Describe the Variance Inflation Factor (VIF)
Variance inflation factor (VIF):
Measures the linear association between IV and all the other IV’s:
§ Quantifies the severity of multicollinearity
§ VIF varies takes a value of 1 and above (no upper limit)
§ VIF value shows the percentage the variance, inflated for each coefficient
–> i.e. VIF of 1.7 -> Variance is 70% bigger in the data, compared to no multicollinearity.
How do you detect multicollinearity with a correlation matrix?
○ If the correlation coefficients > 0.7 –> Signal multicollinearity (more cautious: 0.5)
How do you detect multicollinearity with the results from the Variance Inflation Factor (VIF)? (3)
- No Multicollinearity:
- VIF = 1 –> No correlation between a given IV and other IV’s in the model.- Moderate Multicollinearity:
- VIF between 1 and 5 –> Not severe, no need to pay special attention.
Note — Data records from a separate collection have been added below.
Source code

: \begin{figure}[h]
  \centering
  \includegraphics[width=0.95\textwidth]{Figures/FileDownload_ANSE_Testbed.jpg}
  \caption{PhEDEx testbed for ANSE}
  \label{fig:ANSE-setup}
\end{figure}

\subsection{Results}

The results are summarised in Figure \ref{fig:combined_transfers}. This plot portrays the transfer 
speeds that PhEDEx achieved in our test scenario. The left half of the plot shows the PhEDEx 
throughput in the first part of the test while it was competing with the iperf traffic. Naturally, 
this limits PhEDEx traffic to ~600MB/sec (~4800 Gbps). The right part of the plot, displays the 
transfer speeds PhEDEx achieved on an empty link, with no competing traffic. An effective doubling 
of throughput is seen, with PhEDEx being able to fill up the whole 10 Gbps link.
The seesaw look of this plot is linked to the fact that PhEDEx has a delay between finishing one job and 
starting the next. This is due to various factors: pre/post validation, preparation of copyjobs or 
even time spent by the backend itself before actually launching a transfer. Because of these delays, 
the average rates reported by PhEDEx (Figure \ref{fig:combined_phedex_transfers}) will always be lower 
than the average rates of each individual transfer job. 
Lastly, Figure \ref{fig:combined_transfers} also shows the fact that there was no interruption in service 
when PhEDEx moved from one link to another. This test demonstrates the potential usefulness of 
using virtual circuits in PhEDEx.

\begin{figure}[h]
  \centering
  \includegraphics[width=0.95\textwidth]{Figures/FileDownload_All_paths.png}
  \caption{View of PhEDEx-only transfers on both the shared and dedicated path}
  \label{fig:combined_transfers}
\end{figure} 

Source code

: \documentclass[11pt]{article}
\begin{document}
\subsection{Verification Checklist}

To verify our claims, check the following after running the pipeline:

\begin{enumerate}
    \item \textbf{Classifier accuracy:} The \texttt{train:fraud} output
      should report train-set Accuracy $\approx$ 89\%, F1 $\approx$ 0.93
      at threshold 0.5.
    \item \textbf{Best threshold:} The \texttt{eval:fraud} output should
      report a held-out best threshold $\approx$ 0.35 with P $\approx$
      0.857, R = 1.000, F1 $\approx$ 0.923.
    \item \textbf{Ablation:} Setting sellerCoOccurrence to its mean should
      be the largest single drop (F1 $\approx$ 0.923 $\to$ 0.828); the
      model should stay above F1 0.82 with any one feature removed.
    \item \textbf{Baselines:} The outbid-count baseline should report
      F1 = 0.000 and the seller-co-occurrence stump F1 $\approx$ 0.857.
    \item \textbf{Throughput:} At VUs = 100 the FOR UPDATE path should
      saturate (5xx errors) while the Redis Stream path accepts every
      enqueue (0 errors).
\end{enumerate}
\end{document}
- Severe Multicollinearity:
a. Cautious: VIF > 5
b. Less cautious: VIF > 10
Multicollinearity is likely a problem in the regression model and can effect your estimates.
- Moderate Multicollinearity:
How can you deal with multicollinearity? (3)
- Increase sample size - however, may not be feasible
- Drop one of the variables that causes the problem
- First estimate the model with one variable, then with the other –> Important to consider how dropping the variable may impact the study.
- Transform the highly correlated IVs
- Log transformation (if collinear relationship is non-linear or exponential)
○ Can be checked with VIF before and after - Create a composite variable, combine collinear IVs.
- Log transformation (if collinear relationship is non-linear or exponential)
Describe what a composite variable is:
- A composite variable is one which is made of two or more variables which are highly correlated conceptually or statistically.
OLS assumes homoscedasticity. Define homoscedasticity (2)
- Variance of the error term is constant over various values of the IVs.
- Dispersion of the error remains the same over the range of observations
Define heteroscedasticity (3)
- The error term does not have a constant variance.
- Variance changes in response to a change in the value of IV’s.
- Dispersion of the error changes over the range of observations.
What are some issues when using OLS with heteroscedasticity? (4)
- OLS assumption (of constant error variance) violated.
- Biased standard errors
- Unreliable t-statistics
- Unreliable significance tests
–> misleading conclusions about significance.
How can we detect heteroscedasticity? (3)
- Breusch-Pagan test
- White test
- Scatterplot of residuals (for each independent variable)
How can you deal with heteroscedasticity? (3)
- Transform the dependent variable (doesn’t always work)
- Use weighted regression
- Each observation is weighted
- Observations with a higher variance get a lower weight in determining the regression coefficients.
- Use ‘robust; standard errors
- Adjusts the OLS standard errors for heteroscedasticity.
What is Reverse Causality?
When pursuing a study, we usually assume that changes in the dependent variable are caused by changes in the
independent variable(s). However, reverse causality occurs when the dependent variable also causes a change in the independent variable.
(This is a form of endogeneity)
How can you account for Reverse Causality? (5)
- Have a model that is well-grounded in theory
- Explain the mechanism with strong reasoning behind the “how” and “why”
- Acknowledge possible endogeneity issues
- Use lagged independent variables
- Advanced econometric techniques to mitigate endogeneity.